Look below for the line containing "- Thread-safe;"; from there through the line containing "- (AdWords) Support", both lines included, please set down each line exactly and nothing else.
:: Record excerpts
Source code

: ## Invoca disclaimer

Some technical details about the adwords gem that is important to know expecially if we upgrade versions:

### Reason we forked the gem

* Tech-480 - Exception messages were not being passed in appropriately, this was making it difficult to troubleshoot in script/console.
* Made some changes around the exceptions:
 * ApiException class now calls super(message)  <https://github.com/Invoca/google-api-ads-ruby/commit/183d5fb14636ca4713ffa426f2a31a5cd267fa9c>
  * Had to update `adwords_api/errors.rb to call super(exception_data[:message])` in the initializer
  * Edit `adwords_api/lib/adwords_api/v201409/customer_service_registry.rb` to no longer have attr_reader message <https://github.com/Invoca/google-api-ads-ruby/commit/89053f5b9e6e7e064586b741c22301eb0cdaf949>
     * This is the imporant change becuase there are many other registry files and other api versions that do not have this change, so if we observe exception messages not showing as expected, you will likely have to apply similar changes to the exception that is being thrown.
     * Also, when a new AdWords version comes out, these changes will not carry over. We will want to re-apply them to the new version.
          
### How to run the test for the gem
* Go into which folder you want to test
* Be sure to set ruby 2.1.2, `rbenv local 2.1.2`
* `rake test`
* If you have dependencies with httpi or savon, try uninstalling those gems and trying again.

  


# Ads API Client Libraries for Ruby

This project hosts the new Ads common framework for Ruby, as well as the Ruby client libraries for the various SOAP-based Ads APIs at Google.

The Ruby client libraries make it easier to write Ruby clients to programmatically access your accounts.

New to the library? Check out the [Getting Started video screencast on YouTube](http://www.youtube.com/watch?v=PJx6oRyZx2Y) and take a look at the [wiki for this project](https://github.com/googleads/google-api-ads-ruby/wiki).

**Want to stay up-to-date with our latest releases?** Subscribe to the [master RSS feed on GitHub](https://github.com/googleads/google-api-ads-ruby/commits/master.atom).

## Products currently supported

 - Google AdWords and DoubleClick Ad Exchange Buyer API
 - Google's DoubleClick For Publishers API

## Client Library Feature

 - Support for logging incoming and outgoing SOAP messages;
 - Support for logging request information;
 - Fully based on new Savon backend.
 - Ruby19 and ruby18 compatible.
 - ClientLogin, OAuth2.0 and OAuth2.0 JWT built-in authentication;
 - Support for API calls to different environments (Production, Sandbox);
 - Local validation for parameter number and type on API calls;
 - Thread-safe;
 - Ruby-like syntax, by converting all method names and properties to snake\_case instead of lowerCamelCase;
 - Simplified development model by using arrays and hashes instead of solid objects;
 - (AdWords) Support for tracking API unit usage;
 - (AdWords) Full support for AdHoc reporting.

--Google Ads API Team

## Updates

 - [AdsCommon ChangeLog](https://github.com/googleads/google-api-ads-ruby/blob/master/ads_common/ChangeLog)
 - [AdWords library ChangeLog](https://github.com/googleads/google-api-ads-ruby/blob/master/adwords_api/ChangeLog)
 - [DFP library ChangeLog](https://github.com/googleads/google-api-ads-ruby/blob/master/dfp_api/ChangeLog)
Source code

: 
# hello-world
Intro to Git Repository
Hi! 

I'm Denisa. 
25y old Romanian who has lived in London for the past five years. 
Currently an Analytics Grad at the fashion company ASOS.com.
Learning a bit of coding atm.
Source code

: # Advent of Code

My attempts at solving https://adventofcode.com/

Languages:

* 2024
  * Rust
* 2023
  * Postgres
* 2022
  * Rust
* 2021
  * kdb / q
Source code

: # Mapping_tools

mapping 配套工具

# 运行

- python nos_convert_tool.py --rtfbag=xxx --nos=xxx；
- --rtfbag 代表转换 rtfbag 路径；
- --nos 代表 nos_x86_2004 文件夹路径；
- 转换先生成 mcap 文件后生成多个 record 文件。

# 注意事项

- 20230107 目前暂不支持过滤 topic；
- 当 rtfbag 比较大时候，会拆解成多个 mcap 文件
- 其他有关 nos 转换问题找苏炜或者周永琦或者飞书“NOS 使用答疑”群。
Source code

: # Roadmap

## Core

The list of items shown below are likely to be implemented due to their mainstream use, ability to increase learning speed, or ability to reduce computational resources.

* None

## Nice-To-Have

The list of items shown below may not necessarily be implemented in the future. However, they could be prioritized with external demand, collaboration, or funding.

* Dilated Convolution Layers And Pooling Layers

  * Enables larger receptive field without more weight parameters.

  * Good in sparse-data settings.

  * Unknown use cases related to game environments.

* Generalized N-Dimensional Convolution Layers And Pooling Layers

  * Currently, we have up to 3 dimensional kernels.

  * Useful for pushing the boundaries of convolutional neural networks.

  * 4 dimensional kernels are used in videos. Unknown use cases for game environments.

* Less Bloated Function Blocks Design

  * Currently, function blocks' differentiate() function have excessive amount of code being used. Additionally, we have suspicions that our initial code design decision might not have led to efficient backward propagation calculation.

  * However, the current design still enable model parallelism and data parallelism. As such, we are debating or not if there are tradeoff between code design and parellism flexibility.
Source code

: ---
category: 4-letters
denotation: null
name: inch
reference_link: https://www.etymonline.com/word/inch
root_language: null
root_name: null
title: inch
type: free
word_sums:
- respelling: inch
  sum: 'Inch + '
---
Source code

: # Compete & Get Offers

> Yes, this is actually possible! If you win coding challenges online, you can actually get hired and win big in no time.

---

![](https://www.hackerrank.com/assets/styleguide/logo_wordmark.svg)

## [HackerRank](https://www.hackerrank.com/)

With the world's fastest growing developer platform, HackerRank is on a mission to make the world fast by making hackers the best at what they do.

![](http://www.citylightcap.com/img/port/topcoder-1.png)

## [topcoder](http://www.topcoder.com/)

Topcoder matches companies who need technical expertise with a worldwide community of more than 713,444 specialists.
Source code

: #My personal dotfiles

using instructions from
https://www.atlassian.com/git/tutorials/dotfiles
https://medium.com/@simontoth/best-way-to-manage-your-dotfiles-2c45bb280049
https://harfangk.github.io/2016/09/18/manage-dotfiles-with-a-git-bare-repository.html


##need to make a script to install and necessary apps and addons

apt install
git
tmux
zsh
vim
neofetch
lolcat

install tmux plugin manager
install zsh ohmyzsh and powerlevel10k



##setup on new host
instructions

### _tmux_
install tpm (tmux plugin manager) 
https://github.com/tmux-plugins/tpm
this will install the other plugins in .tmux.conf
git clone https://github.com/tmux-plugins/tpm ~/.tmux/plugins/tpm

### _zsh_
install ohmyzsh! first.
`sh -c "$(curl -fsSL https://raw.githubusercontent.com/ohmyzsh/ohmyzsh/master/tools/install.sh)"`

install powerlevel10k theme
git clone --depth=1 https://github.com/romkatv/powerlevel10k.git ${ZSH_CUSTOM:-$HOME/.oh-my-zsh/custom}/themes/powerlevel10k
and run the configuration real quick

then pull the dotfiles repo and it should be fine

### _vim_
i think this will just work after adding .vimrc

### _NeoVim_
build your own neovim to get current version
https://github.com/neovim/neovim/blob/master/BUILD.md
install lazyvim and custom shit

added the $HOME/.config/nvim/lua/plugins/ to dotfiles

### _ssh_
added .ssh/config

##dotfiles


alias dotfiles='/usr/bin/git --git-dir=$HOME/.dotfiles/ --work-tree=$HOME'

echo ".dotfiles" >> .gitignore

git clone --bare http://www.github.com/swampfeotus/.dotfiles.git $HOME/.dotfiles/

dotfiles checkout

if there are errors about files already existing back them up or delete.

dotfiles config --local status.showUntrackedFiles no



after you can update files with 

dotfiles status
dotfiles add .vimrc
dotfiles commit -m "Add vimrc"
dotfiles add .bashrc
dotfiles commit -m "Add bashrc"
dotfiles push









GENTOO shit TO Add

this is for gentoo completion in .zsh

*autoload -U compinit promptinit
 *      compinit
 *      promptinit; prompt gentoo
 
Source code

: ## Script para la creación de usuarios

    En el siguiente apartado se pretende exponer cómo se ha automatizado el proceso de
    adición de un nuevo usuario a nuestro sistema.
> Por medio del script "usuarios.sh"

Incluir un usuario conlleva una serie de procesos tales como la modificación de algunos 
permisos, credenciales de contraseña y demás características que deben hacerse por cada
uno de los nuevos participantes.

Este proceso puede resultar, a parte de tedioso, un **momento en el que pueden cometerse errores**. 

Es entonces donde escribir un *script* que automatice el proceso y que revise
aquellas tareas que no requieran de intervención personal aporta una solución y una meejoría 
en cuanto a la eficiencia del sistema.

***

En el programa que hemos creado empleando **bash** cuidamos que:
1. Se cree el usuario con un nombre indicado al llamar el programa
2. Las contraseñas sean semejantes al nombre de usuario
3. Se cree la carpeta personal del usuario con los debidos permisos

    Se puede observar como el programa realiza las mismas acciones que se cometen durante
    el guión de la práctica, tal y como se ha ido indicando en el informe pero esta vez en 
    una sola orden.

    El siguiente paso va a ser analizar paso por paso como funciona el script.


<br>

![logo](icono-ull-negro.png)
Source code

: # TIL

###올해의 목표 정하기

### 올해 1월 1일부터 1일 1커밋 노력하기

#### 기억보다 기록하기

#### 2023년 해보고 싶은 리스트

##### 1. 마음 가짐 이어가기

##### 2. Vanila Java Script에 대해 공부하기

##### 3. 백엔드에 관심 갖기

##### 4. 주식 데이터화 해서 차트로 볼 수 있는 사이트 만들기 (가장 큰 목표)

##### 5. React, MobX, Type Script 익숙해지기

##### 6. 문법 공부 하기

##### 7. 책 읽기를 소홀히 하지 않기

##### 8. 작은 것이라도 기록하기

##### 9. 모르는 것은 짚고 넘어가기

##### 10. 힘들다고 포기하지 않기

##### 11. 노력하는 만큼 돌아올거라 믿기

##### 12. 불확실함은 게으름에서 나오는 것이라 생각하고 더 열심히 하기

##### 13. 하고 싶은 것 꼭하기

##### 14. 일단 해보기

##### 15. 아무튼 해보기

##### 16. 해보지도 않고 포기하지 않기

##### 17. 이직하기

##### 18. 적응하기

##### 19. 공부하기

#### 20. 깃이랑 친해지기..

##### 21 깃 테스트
::::
**Expected answer**.
 - Thread-safe;
 - Ruby-like syntax, by converting all method names and properties to snake\_case instead of lowerCamelCase;
 - Simplified development model by using arrays and hashes instead of solid objects;
 - (AdWords) Support for tracking API unit usage;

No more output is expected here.